Top of MATERIAL SUPPLIED

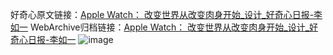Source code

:好奇心原文链接：[Apple Watch： 改变世界从改变肉身开始_设计_好奇心日报-李如一](https://www.qdaily.com/articles/2338.html)
WebArchive归档链接：[Apple Watch： 改变世界从改变肉身开始_设计_好奇心日报-李如一](http://web.archive.org/web/20190623151053/https://www.qdaily.com/articles/2338.html)
![image](http://ww3.sinaimg.cn/large/007d5XDply1g3vc0yple6j30u041bqv5)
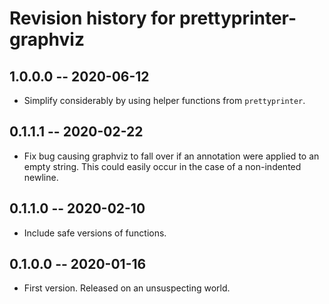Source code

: # Revision history for prettyprinter-graphviz

## 1.0.0.0 -- 2020-06-12

* Simplify considerably by using helper functions from `prettyprinter`.

## 0.1.1.1 -- 2020-02-22

* Fix bug causing graphviz to fall over if an annotation were applied to an empty string. This could easily occur in the case of a non-indented newline.

## 0.1.1.0 -- 2020-02-10

* Include safe versions of functions.

## 0.1.0.0 -- 2020-01-16

* First version. Released on an unsuspecting world.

Bottom of MATERIAL SUPPLIED

■ **EXERCISE**
Among the entries above, find every line holding "https" and copy it.

■ **COMPLETED EXERCISE**
:好奇心原文链接：[Apple Watch： 改变世界从改变肉身开始_设计_好奇心日报-李如一](https://www.qdaily.com/articles/2338.html)
WebArchive归档链接：[Apple Watch： 改变世界从改变肉身开始_设计_好奇心日报-李如一](http://web.archive.org/web/20190623151053/https://www.qdaily.com/articles/2338.html)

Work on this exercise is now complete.